* _Assignment_: Return, from the lines below, each one that includes the word "MIME".

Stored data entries

★ ★ ★

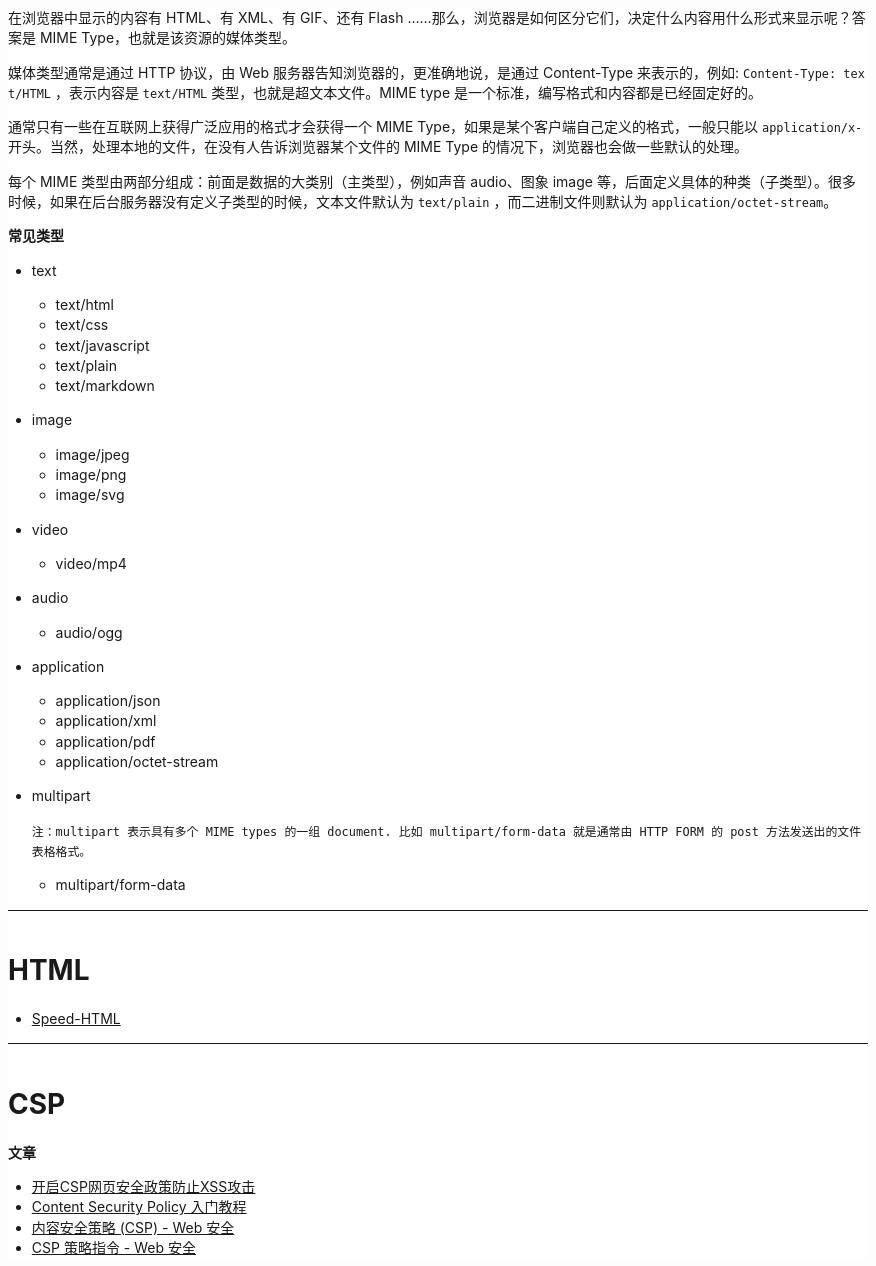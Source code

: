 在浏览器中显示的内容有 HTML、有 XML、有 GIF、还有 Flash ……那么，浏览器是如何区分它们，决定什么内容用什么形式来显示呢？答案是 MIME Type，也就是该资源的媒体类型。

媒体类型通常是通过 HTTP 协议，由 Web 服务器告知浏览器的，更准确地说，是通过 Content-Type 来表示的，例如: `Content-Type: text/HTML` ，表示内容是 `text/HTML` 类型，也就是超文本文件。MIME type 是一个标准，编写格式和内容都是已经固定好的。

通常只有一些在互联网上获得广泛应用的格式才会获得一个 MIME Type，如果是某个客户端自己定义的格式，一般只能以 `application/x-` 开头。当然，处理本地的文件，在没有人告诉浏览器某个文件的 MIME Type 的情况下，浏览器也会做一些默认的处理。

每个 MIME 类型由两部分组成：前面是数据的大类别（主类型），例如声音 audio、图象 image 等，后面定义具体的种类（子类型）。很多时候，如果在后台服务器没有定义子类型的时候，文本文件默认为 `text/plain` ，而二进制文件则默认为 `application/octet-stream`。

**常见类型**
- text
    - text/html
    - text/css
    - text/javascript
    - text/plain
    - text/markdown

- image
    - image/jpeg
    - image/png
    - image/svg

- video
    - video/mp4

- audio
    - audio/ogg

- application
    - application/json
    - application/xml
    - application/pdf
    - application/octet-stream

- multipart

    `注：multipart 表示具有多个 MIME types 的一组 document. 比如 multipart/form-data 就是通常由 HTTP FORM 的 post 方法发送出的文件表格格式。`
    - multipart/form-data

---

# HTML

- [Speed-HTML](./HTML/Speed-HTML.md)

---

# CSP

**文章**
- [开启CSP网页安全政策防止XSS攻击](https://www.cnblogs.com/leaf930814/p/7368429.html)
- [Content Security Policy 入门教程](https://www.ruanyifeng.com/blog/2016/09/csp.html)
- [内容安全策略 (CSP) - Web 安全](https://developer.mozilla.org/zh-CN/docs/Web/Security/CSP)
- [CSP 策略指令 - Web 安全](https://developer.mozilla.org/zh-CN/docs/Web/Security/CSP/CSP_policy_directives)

★ ★ ★

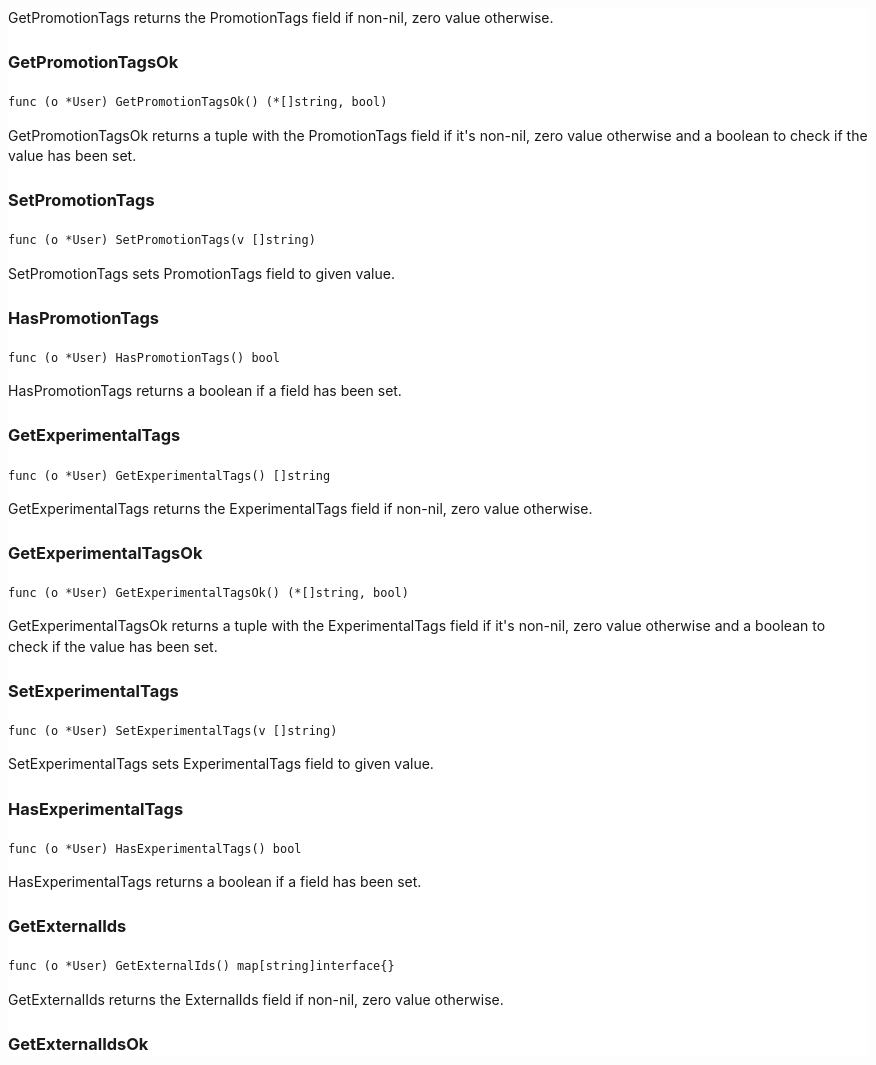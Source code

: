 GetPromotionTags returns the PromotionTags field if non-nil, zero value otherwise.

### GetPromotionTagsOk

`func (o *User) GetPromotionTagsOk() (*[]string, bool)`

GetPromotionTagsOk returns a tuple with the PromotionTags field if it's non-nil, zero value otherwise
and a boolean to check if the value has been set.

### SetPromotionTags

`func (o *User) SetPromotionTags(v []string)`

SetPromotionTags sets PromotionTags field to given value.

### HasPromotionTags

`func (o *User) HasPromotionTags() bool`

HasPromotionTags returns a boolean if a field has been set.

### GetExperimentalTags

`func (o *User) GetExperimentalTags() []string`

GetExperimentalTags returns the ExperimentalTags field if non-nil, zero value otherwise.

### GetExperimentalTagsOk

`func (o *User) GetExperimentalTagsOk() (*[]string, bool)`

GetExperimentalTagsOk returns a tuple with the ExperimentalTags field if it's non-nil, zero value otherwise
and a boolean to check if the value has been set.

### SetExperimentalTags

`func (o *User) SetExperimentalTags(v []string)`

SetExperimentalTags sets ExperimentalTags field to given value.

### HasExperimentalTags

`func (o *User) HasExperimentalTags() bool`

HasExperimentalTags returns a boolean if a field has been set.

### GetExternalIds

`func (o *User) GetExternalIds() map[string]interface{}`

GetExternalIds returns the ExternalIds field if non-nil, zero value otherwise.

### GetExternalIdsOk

★ ★ ★

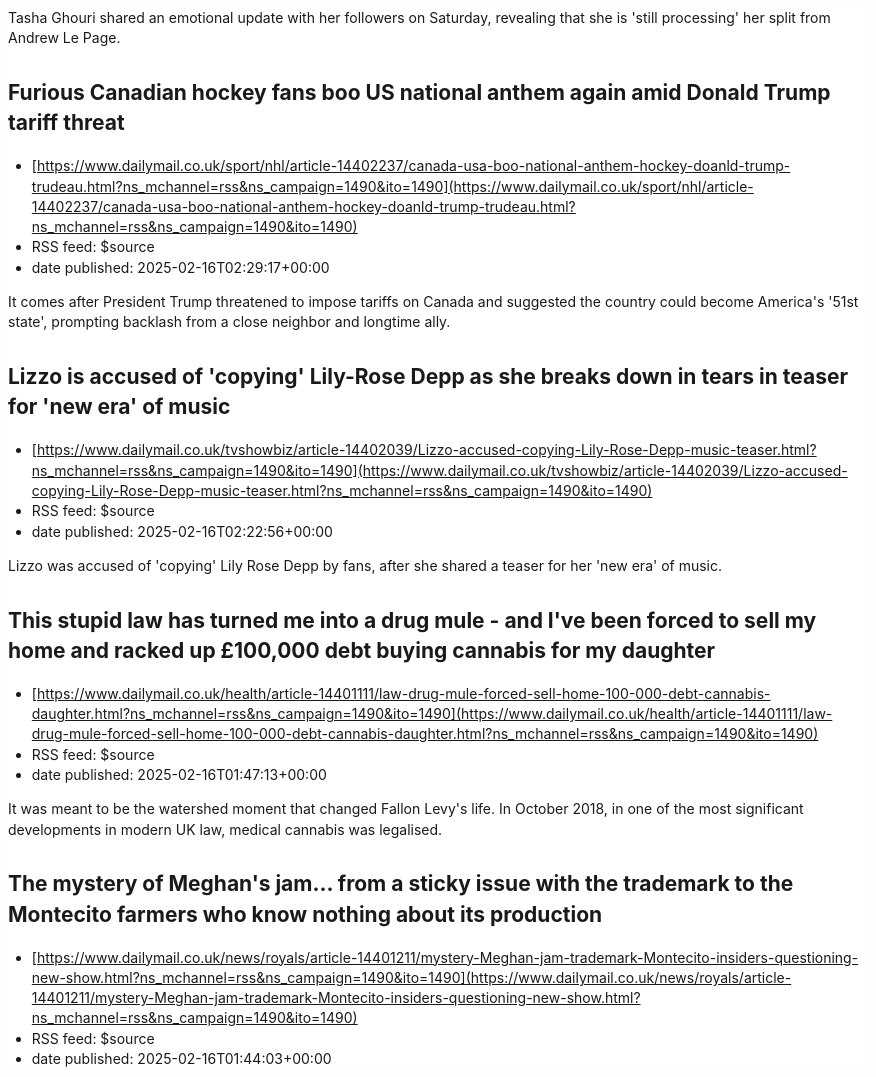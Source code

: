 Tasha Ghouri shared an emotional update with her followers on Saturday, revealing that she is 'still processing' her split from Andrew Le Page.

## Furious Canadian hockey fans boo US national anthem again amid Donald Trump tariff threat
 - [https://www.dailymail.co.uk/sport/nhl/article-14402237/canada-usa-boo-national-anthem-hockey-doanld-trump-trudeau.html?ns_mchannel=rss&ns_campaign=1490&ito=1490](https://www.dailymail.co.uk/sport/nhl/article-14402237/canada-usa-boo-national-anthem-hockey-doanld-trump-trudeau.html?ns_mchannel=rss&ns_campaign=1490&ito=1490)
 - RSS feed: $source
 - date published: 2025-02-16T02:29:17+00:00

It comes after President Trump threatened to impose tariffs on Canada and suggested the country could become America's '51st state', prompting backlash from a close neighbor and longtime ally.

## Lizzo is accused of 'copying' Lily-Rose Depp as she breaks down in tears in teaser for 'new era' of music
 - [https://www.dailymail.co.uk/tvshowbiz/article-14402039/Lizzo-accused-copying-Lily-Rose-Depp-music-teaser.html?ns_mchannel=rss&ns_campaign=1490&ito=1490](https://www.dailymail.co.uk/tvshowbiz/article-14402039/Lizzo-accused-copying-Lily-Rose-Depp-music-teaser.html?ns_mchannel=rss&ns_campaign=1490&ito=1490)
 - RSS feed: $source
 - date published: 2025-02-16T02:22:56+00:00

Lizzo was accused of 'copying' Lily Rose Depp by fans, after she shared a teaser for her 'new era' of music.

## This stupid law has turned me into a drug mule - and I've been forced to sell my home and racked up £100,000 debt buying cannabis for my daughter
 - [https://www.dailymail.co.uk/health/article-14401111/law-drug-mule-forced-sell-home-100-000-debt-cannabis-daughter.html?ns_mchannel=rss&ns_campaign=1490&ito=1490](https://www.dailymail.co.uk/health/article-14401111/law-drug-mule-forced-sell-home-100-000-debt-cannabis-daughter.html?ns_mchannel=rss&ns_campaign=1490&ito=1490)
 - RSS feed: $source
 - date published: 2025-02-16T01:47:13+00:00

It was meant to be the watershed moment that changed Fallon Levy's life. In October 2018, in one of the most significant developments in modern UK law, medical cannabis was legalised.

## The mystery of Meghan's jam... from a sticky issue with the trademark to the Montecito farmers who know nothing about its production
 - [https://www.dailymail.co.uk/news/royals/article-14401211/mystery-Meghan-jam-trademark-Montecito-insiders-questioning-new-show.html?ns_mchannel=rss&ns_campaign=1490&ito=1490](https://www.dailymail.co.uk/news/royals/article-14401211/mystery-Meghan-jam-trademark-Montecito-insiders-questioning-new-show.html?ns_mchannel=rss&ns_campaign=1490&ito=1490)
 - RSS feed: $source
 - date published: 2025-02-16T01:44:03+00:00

★ ★ ★

* _Response below_:
: 在浏览器中显示的内容有 HTML、有 XML、有 GIF、还有 Flash ……那么，浏览器是如何区分它们，决定什么内容用什么形式来显示呢？答案是 MIME Type，也就是该资源的媒体类型。
媒体类型通常是通过 HTTP 协议，由 Web 服务器告知浏览器的，更准确地说，是通过 Content-Type 来表示的，例如: `Content-Type: text/HTML` ，表示内容是 `text/HTML` 类型，也就是超文本文件。MIME type 是一个标准，编写格式和内容都是已经固定好的。
通常只有一些在互联网上获得广泛应用的格式才会获得一个 MIME Type，如果是某个客户端自己定义的格式，一般只能以 `application/x-` 开头。当然，处理本地的文件，在没有人告诉浏览器某个文件的 MIME Type 的情况下，浏览器也会做一些默认的处理。
每个 MIME 类型由两部分组成：前面是数据的大类别（主类型），例如声音 audio、图象 image 等，后面定义具体的种类（子类型）。很多时候，如果在后台服务器没有定义子类型的时候，文本文件默认为 `text/plain` ，而二进制文件则默认为 `application/octet-stream`。
    `注：multipart 表示具有多个 MIME types 的一组 document. 比如 multipart/form-data 就是通常由 HTTP FORM 的 post 方法发送出的文件表格格式。`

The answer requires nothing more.